El cardenal González Martín, con una libertad que sólo puede brotar de la fidelidad insobornable al Evangelio de Jesucristo y a la Palabra de Dios que no puede estar encadenada, no rehuyó en su predicación las aristas crucificadoras de la vida cristiana, ni cedió a la fácil tentación de eliminar o reducir lo duro, para halagar al oyente. Supo poner dulzura de comprensión en sus palabras, pero sin traicionar las exigencias de un mensaje que sólo trasmitiéndolo fielmente se mostrará en toda su realidad de la Verdad que nos hace libres. Así, no ocultó la luz bajo el celemín, sino que la colocó sobre el candelero, a la vista de todos los de casa y de los que entran en ella. Centinela en la noche, estuvo siempre en vela para alertar de lo que llega como amenaza para defenderse, o como gracia salvadora para abrirse a ella. Así, como pocos, mostró una alertada sensibilidad ante los retos que el mundo plantea hoy a cuantos creemos en el Señor. Sus palabras, alertas suyos del pasado, pronósticos de futuro de hace muchos años, se convirtieron después en diagnósticos certeros del presente.

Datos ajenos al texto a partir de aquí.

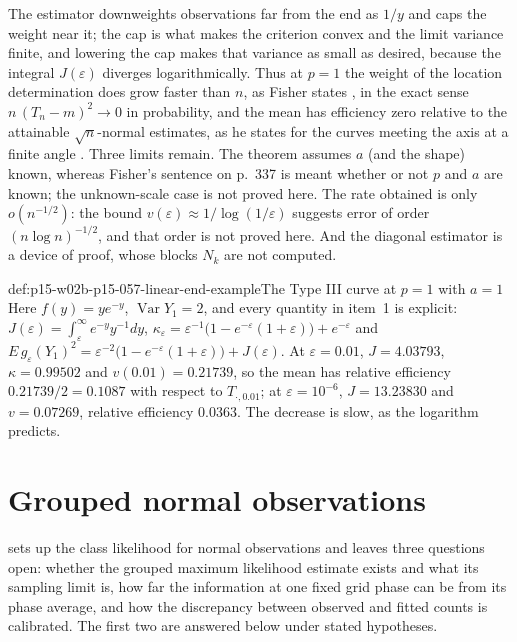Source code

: The estimator downweights observations far from the end as \(1/y\) and
caps the weight near it; the cap is what makes the criterion convex and the
limit variance finite, and lowering the cap makes that variance as small as
desired, because the integral \(J(\varepsilon)\) diverges logarithmically.
Thus at \(p=1\) the weight of the location determination does grow faster
than \(n\), as Fisher states \cite[p.~337]{Fisher1922Foundations}, in the
exact sense \(n\,(T_n-m)^2\to0\) in probability, and the mean has
efficiency zero relative to the attainable \(\sqrt n\)-normal estimates, as
he states for the curves meeting the axis at a finite angle
\cite[pp.~347--348]{Fisher1922Foundations}. Three limits remain. The
theorem assumes \(a\) (and the shape) known, whereas Fisher's sentence on
p.~337 is meant whether or not \(p\) and \(a\) are known; the unknown-scale
case is not proved here. The rate obtained is only
\(o(n^{-1/2})\): the bound \(v(\varepsilon)\approx1/\log(1/\varepsilon)\)
suggests error of order \((n\log n)^{-1/2}\), and that order is not proved
here. And the diagonal estimator is a device of proof, whose blocks
\(N_k\) are not computed.

\begin{hbexample}{def:p15-w02b-p15-057-linear-end-example}{The Type III curve at \(p=1\) with \(a=1\)}
Here \(f(y)=ye^{-y}\), \(\operatorname{Var}Y_1=2\), and every quantity in
item~1 is explicit:
\(J(\varepsilon)=\int_\varepsilon^\infty e^{-y}y^{-1}dy\),
\(\kappa_\varepsilon=\varepsilon^{-1}\bigl(1-e^{-\varepsilon}(1+\varepsilon)\bigr)+e^{-\varepsilon}\)
and
\(E\,g_\varepsilon(Y_1)^2=\varepsilon^{-2}\bigl(1-e^{-\varepsilon}(1+\varepsilon)\bigr)+J(\varepsilon)\).
At \(\varepsilon=0.01\), \(J=4.03793\), \(\kappa=0.99502\) and
\(v(0.01)=0.21739\), so the mean has relative efficiency
\(0.21739/2=0.1087\) with respect to \(T_{\cdot,0.01}\); at
\(\varepsilon=10^{-6}\), \(J=13.23830\) and \(v=0.07269\), relative
efficiency \(0.0363\). The decrease is slow, as the logarithm predicts.
\end{hbexample}

\section{Grouped normal observations}
\label{sec:p15-w02b-p15-057-grouped}

 sets up the class likelihood for normal
observations and leaves three questions open: whether the grouped
maximum likelihood estimate exists and what its sampling limit is, how
far the information at one fixed grid phase can be from its phase average,
and how the discrepancy between observed and fitted counts is calibrated.
The first two are answered below under stated hypotheses.

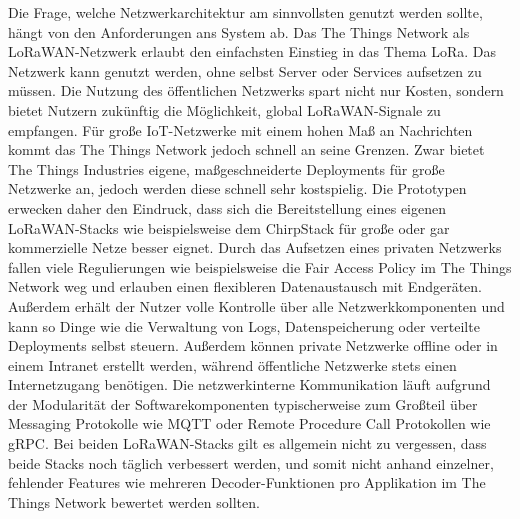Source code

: Die Frage, welche Netzwerkarchitektur am sinnvollsten genutzt werden sollte, hängt von den Anforderungen ans System ab. Das The Things Network als LoRaWAN-Netzwerk erlaubt den einfachsten Einstieg in das Thema LoRa. Das Netzwerk kann genutzt werden, ohne selbst Server oder Services aufsetzen zu müssen. Die Nutzung des öffentlichen Netzwerks spart nicht nur Kosten, sondern bietet Nutzern zukünftig die Möglichkeit, global LoRaWAN-Signale zu empfangen. Für große IoT-Netzwerke mit einem hohen Maß an Nachrichten kommt das The Things Network jedoch schnell an seine Grenzen. Zwar bietet The Things Industries eigene, maßgeschneiderte Deployments für große Netzwerke an, jedoch werden diese schnell sehr kostspielig. Die Prototypen erwecken daher den Eindruck, dass sich die Bereitstellung eines eigenen LoRaWAN-Stacks wie beispielsweise dem ChirpStack für große oder gar kommer\-zielle Netze besser eignet. Durch das Aufsetzen eines privaten Netzwerks fallen viele Regulierungen wie beispielsweise die Fair Access Policy im The Things Network weg und erlauben einen flexibleren Datenaustausch mit Endgeräten. Außerdem erhält der Nutzer volle Kontrolle über alle Netzwerkkomponenten und kann so Dinge wie die Verwaltung von Logs, Datenspeicherung oder verteilte Deployments selbst steuern. Außerdem können private Netzwerke offline oder in einem Intranet erstellt werden, während öffentliche Netzwerke stets einen Internetzugang benötigen. Die netzwerkinterne Kommunikation läuft aufgrund der Modularität der Softwarekomponenten typischerweise zum Großteil über Messaging Protokolle wie MQTT oder Remote Procedure Call Protokollen wie gRPC. Bei beiden LoRaWAN-Stacks gilt es allgemein nicht zu vergessen, dass beide Stacks noch täglich verbessert werden, und somit nicht anhand einzelner, fehlender Features wie mehreren Decoder-Funktionen pro Applikation im The Things Network bewertet werden sollten. 

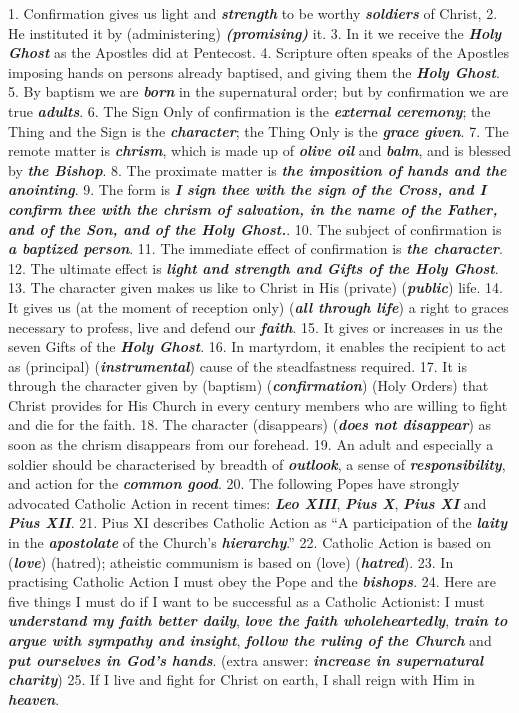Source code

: \documentclass[a5paper]{article}
\newcommand\answer[1]{\textbf{\textit{#1}}}
\newcounter{z}
\begin{document}
1. Confirmation gives us light and \answer{strength} to be worthy \answer{soldiers}  of  Christ, 
2.
He instituted it by (administering) \answer{(promising)} it.
3. In it we receive  the
\answer{Holy Ghost} as the Apostles did at Pentecost.
4. Scripture  often  speaks  of  the
Apostles imposing hands on persons already baptised,  and  giving  them  the
\answer{Holy Ghost}.
5. By baptism  we  are  \answer{born}  in  the  supernatural  order;  but  by
confirmation we are true \answer{adults}.
6. The Sign  Only  of  confirmation  is  the
\answer{external ceremony}; the Thing and the Sign is the \answer{character}; the Thing Only is the \answer{grace given}. 
7.
The remote matter is \answer{chrism}, which is made up of  \answer{olive oil}  and  \answer{balm},  and  is
blessed by \answer{the Bishop}.
8. The proximate matter is \answer{the imposition of hands and the anointing}.
9. The  form  is  \answer{I sign thee with the sign of the Cross, and I confirm thee with the chrism of salvation, in the name of the Father, and of the Son, and of the Holy Ghost.}.
10. The subject of confirmation  is  \answer{a baptized person}. 
11.  The  immediate  effect  of
confirmation is \answer{the character}.
12. The ultimate effect is \answer{light and strength and Gifts of the Holy Ghost}.
13.  The  character
given makes us like to Christ in His (private) (\answer{public}) life.
14.  It  gives
us (at the moment of reception only) (\answer{all through life}) a  right  to  graces
necessary to profess, live and defend our \answer{faith}.
15. It gives  or  increases
in us the seven Gifts of  the  \answer{Holy Ghost}. 
16.  In  martyrdom,  it  enables  the
recipient to act as (principal) (\answer{instrumental}) cause  of  the  steadfastness
required.
17. It is through the character given by (baptism)  (\answer{confirmation})
(Holy Orders) that Christ provides for His Church in every  century  members
who are  willing  to  fight  and  die  for  the  faith. 
18.  The  character
(disappears) (\answer{does not disappear}) as soon as the chrism disappears from  our
forehead.
19. An adult and especially a soldier should be  characterised  by
breadth of \answer{outlook}, a sense of \answer{responsibility},  and  action  for  the  \answer{common good}. 
20.  The
following Popes have strongly advocated Catholic  Action  in  recent  times:
\answer{Leo XIII}, \answer{Pius X}, \answer{Pius XI} and \answer{Pius XII}.
21. Pius XI describes Catholic Action  as  “A
participation of the  \answer{laity}  in  the  \answer{apostolate}  of  the  Church's  \answer{hierarchy}.” 
22.
Catholic Action is based on (\answer{love}) (hatred); atheistic  communism  is  based
on (love) (\answer{hatred}).
23. In practising Catholic Action I must obey  the  Pope
and the \answer{bishops}.
24. Here  are  five  things  I  must  do  if  I  want  to  be
successful as a Catholic Actionist: I must \answer{understand my faith better daily}, \answer{love the faith wholeheartedly},  \answer{train to argue with sympathy and insight},  \answer{follow the ruling of the Church}  and
\answer{put  ourselves in God's hands}. (extra answer: \answer{increase in supernatural charity})
25. If I live and fight for Christ on earth, I shall reign  with  Him
in \answer{heaven}.
\end{document}
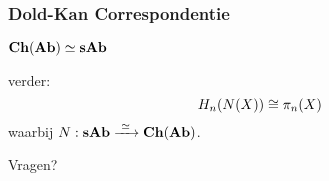 \documentclass[14pt]{beamer}
\begin{document}
\begin{frame}
	\frametitle{Dold-Kan Correspondentie}
	\begin{center}
	{\Large $ \mathbf{Ch}(\mathbf{Ab}) \simeq \mathbf{sAb} $}

	verder:
	{\Large $$ H_n(N(X)) \cong \pi_n(X) $$}
	waarbij $N : \mathbf{sAb} \xrightarrow{\,\,{\simeq}\,\,} \mathbf{Ch}(\mathbf{Ab})$.
	\end{center}
\end{frame}


\begin{frame}
	\begin{center}
	\Huge Vragen?
	\end{center}
\end{frame}
\end{document}
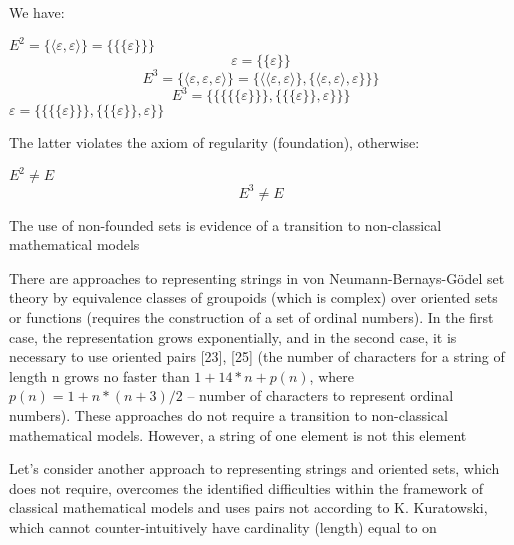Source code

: \documentclass[10pt, a4paper]{article}
\begin{document}
\begin{multicols}{2}
We have:
\begin{center}
\vspace{0.3cm}
$E^2 = \{\langle \varepsilon, \varepsilon \rangle\} = \{\{\{\varepsilon\}\}\}$
\[\varepsilon = \{\{\varepsilon\}\}\]
\[E^3 = \{\langle \varepsilon, \varepsilon, \varepsilon\rangle\} = \{\langle\langle \varepsilon, \varepsilon \rangle\}, \{\langle \varepsilon, \varepsilon \rangle, \varepsilon\}\}\}\]
\[E^3 = \{\{\{\{\{\varepsilon\}\}\}, \{\{\{\varepsilon\}\}, \varepsilon\}\}\}\]
$\varepsilon = \{\{\{\{\varepsilon\}\}\}, \{\{\{\varepsilon\}\}, \varepsilon\}\}$
\vspace{0.35cm}
\end{center}
The latter violates the axiom of regularity (foundation),
otherwise:
\begin{center}
$E^2 \neq E$
\[E^3 \neq E\]
\end{center}
The use of non-founded sets is evidence of a transition
to non-classical mathematical models


There are approaches to representing strings in
von Neumann-Bernays-Gödel set theory by equivalence
classes of groupoids (which is complex) over oriented
sets or functions (requires the construction of a set of ordinal numbers). In the first case, the representation grows
exponentially, and in the second case, it is necessary to
use oriented pairs [23], [25] (the number of characters for
a string of length n grows no faster than $1+14*n+p (n)$,
where $p(n) = 1 + n*(n + 3)/2$ – number of characters
to represent ordinal numbers). These approaches do not
require a transition to non-classical mathematical models.
However, a string of one element is not this element


Let’s consider another approach to representing strings
and oriented sets, which does not require, overcomes the
identified difficulties within the framework of classical
mathematical models and uses pairs not according to
K. Kuratowski, which cannot counter-intuitively have
cardinality (length) equal to on


\end{multicols}
\end{document}
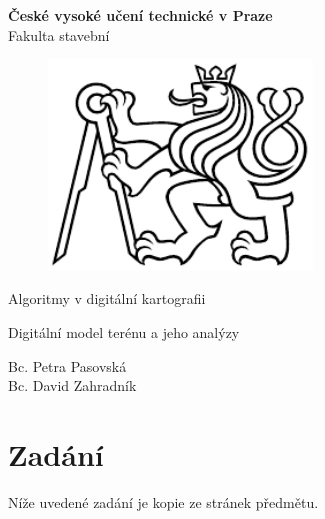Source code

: \documentclass[a4paper, 12pt]{article}
\begin{document}
\begin{titlepage}
\begin{center}
\noindent
\Large \textbf{České vysoké učení technické v Praze }\\ Fakulta stavební
\vspace{5cm}

\huge

\begin{figure}[h!]
	\centering
	\includegraphics[width=7cm]{pictures/logo.png}
\end{figure}

\vspace{0.5cm}

Algoritmy v digitální kartografii \\

\vspace{3cm}

\Huge  
Digitální model terénu a jeho analýzy\\

\vspace{2cm}

\Large
Bc. Petra Pasovská \\
Bc. David Zahradník \\

\end{center}

\end{titlepage}




\pagestyle{plain}     %
\setcounter{page}{1}  %

\tableofcontents
\newpage

\section{Zadání}
Níže uvedené zadání je kopie ze stránek předmětu. 
\end{document}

Su gran pasión fue la Iglesia, servidora de los hombres. Siempre he admirado y agradecido su gran amor y su inquebrantable fidelidad a la Iglesia, «un amor, como se ha dicho, costoso, que no cede a las tentaciones de la moda, ni se escapa en silencios reñidos con la misión de centinelas y profetas». Apasionado por la Verdad y fiel a ella, proclamó fielmente la Palabra divina, sin vacilaciones ni temores, con vibración firme y serena, en sensibilidad ante los signos de los tiempos o los desafíos de presente y futuro retos que el mundo plantea, poniendo a su disposición la belleza de una palabra castellana que, pocos como él la trasmitían con más donaire y riqueza.

La vida, el pensamiento y la obra del cardenal Marcelo González, trasparentadas de modo singular en su palabra, oral o escrita –como él mismo diría de la obra y vida de la santa Andariega de Castilla, Teresa de Jesús, tan querida y admirada por él–, tiene todas las condiciones de un mensaje deliciosamente humano y divino. Es una fuerte llamada al descubrimiento de nuestra intimidad, de nuestra riqueza. Esta actitud, por esencia, por naturaleza, exige comunicación, la entrega de todos los bienes a los hermanos: «Pide, en palabras de la Santa abulense, hacer grandes obras en servicio de Nuestro Señor y del prójimo y por esto huelga de perder aquel deleite y contento, que aunque es vida más activa que contemplativa cuando el alma está en este estado, siempre están casi juntas Marta y María, porque en lo activo y superior obra lo interior y cuando las obras activas salen de esta raíz salen admirables y olorosísimas flores, porque proceden de este árbol de amor de Dios y por sólo Él sin ningún interés propio». «Paréceme que debe ser uno de los grandísimos consuelos que hay en la tierra ver uno almas aprovechadas por medio suyo». Y añade D. Marcelo: «El hombre actual, tan torturado y empequeñecido, a pesar de su grandeza, necesita más que nunca de una mano que le ayude a trabajar en esa búsqueda y a gozar del encuentro. Dios otra vez y siempre».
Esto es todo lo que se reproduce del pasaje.